On June 15, Alaska Airlines announced it will begin daily nonstop flights from San Luis Obispo County Regional Airport to Harry Reid International Airport in Las Vegas starting on Dec. 15.
“This really is important for so many reasons,” Jim Dantona, CEO of the San Luis Obispo Chamber of Commerce, told the Business Times.
“You think of the airport and you think tourism but to me, it’s the business piece and the easier it is for people to be here or go somewhere else, that will help our businesses succeed.”
Back in 2018, SLO Airport added a direct flight to the Dallas-Fort Worth area, a move that has reshaped the area, Dantona said.
“The Dallas flight opened opportunities for our companies to participate in Dallas as a hub and with that area being a major hub for the whole south, it is huge,” he said.
For the longest time, SLO County’s startup scene revolved around mom-and-pop shops, restaurants, and things in that line of work.
But over the past decade, as more people begin to learn about San Luis Obispo and what it has to offer, we are seeing a more diverse business scene, Dantona said.
“We never had the big companies set up shop here like some of these other hub areas. We don’t have a Google or an Oracle. We had to create our own livelihood. But now, with our mom-and-pop shops, having them be the backbone of our economy, and now having the outside interest of investment and bringing those tech jobs and access to tech, that has really changed the outlook for our regional economy,” Dantona said.
“All that goes back to our ability to have SLO Airport connected all over the place.”
He added that SLO’s No.1 issue is workforce, given that it is such a small community.
“So the ability to engage somebody in remote work somewhere else if we can’t find them here and having a flight that allows them to visit and have them participate and be a part of the company, it’s huge,” Dantona said.
Contrary to popular belief, however, the airport itself can’t just add flights, according to Courtney Pene, the deputy director of planning & outreach at the SLO Airport.
It is actually the airlines themselves who go to the airport and they will begin offering a new route.
“We as an entity, SLO Airport and Visit SLO CAL, we go to air service conferences and we show demographics for our region, our economics and we talk to them about what we could bring to the airlines,” Pene said.
“But it’s the airlines who gather that information and then come to us and say they want to offer a new flight.”
Still, the timing couldn’t be better.
In a time when regional airports are struggling to even hold on to existing flights, SLO Airport is actually growing, Sally Buffalo Taylor, the communications director at Reach, told the Business Times.

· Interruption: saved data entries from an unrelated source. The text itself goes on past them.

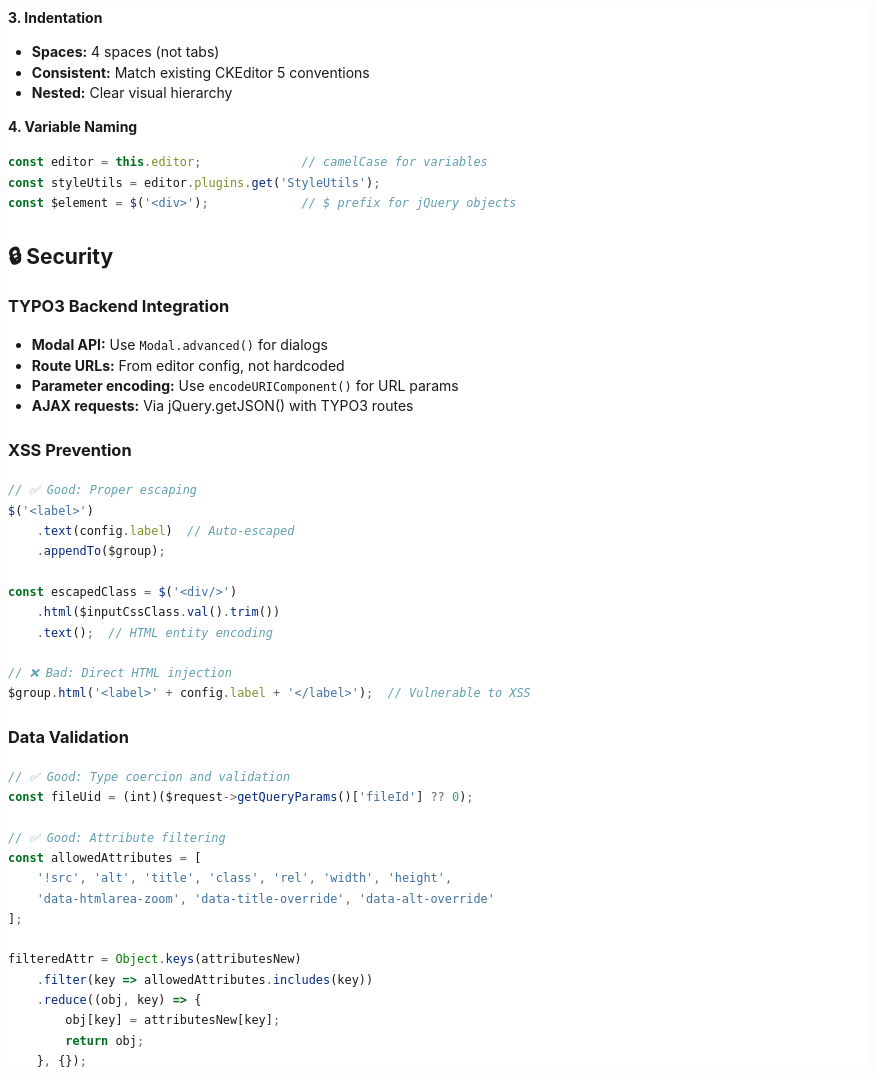 **3. Indentation**
- **Spaces:** 4 spaces (not tabs)
- **Consistent:** Match existing CKEditor 5 conventions
- **Nested:** Clear visual hierarchy

**4. Variable Naming**
```javascript
const editor = this.editor;              // camelCase for variables
const styleUtils = editor.plugins.get('StyleUtils');
const $element = $('<div>');             // $ prefix for jQuery objects
```

## 🔒 Security

### TYPO3 Backend Integration
- **Modal API:** Use `Modal.advanced()` for dialogs
- **Route URLs:** From editor config, not hardcoded
- **Parameter encoding:** Use `encodeURIComponent()` for URL params
- **AJAX requests:** Via jQuery.getJSON() with TYPO3 routes

### XSS Prevention
```javascript
// ✅ Good: Proper escaping
$('<label>')
    .text(config.label)  // Auto-escaped
    .appendTo($group);

const escapedClass = $('<div/>')
    .html($inputCssClass.val().trim())
    .text();  // HTML entity encoding

// ❌ Bad: Direct HTML injection
$group.html('<label>' + config.label + '</label>');  // Vulnerable to XSS
```

### Data Validation
```javascript
// ✅ Good: Type coercion and validation
const fileUid = (int)($request->getQueryParams()['fileId'] ?? 0);

// ✅ Good: Attribute filtering
const allowedAttributes = [
    '!src', 'alt', 'title', 'class', 'rel', 'width', 'height',
    'data-htmlarea-zoom', 'data-title-override', 'data-alt-override'
];

filteredAttr = Object.keys(attributesNew)
    .filter(key => allowedAttributes.includes(key))
    .reduce((obj, key) => {
        obj[key] = attributesNew[key];
        return obj;
    }, {});
```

According to the Regional Airline Association, of the 430 airports in the continental United States and Hawaii that offered commercial passenger service before the pandemic, 76% had fewer flights scheduled in 2022 than in 2019.
On the flip side, SLO Airport is actually expecting 2023 to be its busiest year.
“They are continuing to grow and we have seen businesses flourish and be able to take advantage of that market access,” Taylor said.
In 2018, SLO Airport published an economic impact report that found that each new flight added had a positive economic impact worth $6.2 million with each new seat on a flight being enough to add almost one new job and $30,600 in payroll.
“Anytime you open or improve access to a new market, you open business opportunities for companies in that area for potential expansions, partnerships, etc so having that opportunity for that SLO market is going to increase the economic competitiveness for the region as a whole,” Taylor said.
“That desire to have more flights and have direct flights from SLO is a shared priority between Reach and the airport and the airport really does a great job of looking for potential partners or new cities.”
The SLO Airport will also continue to grow, Pene said, with the entity currently working on a 20-year master plan forecast to account for the facility planning.
The community, and even Taylor, have expressed interest in one day hoping an airline could offer a direct flight to Chicago or Salt Lake City.
But for now, the airport will continue to focus on the flights it does offer.
“We know we will eventually need to expand out terminal spacing, we just don’t know about the timing yet,” Pene said.